Exercise brief:
The response should be the data again, identical in every line.

Data under study:
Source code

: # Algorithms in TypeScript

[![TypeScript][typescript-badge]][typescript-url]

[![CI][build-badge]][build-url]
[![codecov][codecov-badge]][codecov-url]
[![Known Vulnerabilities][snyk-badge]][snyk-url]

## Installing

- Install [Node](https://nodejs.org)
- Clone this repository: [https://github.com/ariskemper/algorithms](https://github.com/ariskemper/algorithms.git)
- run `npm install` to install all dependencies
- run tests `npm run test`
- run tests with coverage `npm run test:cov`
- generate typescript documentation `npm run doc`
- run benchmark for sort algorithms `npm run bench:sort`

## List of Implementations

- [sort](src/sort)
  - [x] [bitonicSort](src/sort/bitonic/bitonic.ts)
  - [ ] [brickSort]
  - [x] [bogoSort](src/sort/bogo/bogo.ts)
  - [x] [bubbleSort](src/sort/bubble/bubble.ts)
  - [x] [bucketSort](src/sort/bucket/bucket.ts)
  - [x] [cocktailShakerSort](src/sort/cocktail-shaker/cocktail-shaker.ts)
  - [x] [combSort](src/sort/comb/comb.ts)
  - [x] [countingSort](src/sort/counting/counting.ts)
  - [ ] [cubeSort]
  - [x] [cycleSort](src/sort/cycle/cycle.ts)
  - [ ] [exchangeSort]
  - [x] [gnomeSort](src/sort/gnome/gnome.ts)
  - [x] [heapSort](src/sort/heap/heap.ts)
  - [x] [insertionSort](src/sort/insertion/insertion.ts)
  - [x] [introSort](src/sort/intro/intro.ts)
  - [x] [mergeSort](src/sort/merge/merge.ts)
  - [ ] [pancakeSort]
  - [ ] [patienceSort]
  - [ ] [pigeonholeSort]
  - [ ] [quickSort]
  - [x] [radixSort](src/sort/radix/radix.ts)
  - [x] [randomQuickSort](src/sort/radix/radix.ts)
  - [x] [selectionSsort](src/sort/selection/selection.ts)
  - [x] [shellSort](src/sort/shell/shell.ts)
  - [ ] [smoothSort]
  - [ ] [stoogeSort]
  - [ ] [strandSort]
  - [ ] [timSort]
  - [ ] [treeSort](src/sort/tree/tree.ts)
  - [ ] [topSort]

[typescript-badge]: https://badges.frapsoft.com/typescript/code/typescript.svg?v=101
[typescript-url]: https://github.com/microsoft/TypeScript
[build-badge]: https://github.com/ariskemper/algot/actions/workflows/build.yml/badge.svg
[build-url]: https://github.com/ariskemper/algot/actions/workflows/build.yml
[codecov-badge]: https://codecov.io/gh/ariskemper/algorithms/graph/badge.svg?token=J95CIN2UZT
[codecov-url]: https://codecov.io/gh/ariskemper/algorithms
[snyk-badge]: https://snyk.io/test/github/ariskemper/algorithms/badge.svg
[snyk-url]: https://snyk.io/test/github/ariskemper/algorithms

Exercise response:
Source code

: # Algorithms in TypeScript

[![TypeScript][typescript-badge]][typescript-url]

[![CI][build-badge]][build-url]
[![codecov][codecov-badge]][codecov-url]
[![Known Vulnerabilities][snyk-badge]][snyk-url]

## Installing

- Install [Node](https://nodejs.org)
- Clone this repository: [https://github.com/ariskemper/algorithms](https://github.com/ariskemper/algorithms.git)
- run `npm install` to install all dependencies
- run tests `npm run test`
- run tests with coverage `npm run test:cov`
- generate typescript documentation `npm run doc`
- run benchmark for sort algorithms `npm run bench:sort`

## List of Implementations

- [sort](src/sort)
  - [x] [bitonicSort](src/sort/bitonic/bitonic.ts)
  - [ ] [brickSort]
  - [x] [bogoSort](src/sort/bogo/bogo.ts)
  - [x] [bubbleSort](src/sort/bubble/bubble.ts)
  - [x] [bucketSort](src/sort/bucket/bucket.ts)
  - [x] [cocktailShakerSort](src/sort/cocktail-shaker/cocktail-shaker.ts)
  - [x] [combSort](src/sort/comb/comb.ts)
  - [x] [countingSort](src/sort/counting/counting.ts)
  - [ ] [cubeSort]
  - [x] [cycleSort](src/sort/cycle/cycle.ts)
  - [ ] [exchangeSort]
  - [x] [gnomeSort](src/sort/gnome/gnome.ts)
  - [x] [heapSort](src/sort/heap/heap.ts)
  - [x] [insertionSort](src/sort/insertion/insertion.ts)
  - [x] [introSort](src/sort/intro/intro.ts)
  - [x] [mergeSort](src/sort/merge/merge.ts)
  - [ ] [pancakeSort]
  - [ ] [patienceSort]
  - [ ] [pigeonholeSort]
  - [ ] [quickSort]
  - [x] [radixSort](src/sort/radix/radix.ts)
  - [x] [randomQuickSort](src/sort/radix/radix.ts)
  - [x] [selectionSsort](src/sort/selection/selection.ts)
  - [x] [shellSort](src/sort/shell/shell.ts)
  - [ ] [smoothSort]
  - [ ] [stoogeSort]
  - [ ] [strandSort]
  - [ ] [timSort]
  - [ ] [treeSort](src/sort/tree/tree.ts)
  - [ ] [topSort]

[typescript-badge]: https://badges.frapsoft.com/typescript/code/typescript.svg?v=101
[typescript-url]: https://github.com/microsoft/TypeScript
[build-badge]: https://github.com/ariskemper/algot/actions/workflows/build.yml/badge.svg
[build-url]: https://github.com/ariskemper/algot/actions/workflows/build.yml
[codecov-badge]: https://codecov.io/gh/ariskemper/algorithms/graph/badge.svg?token=J95CIN2UZT
[codecov-url]: https://codecov.io/gh/ariskemper/algorithms
[snyk-badge]: https://snyk.io/test/github/ariskemper/algorithms/badge.svg
[snyk-url]: https://snyk.io/test/github/ariskemper/algorithms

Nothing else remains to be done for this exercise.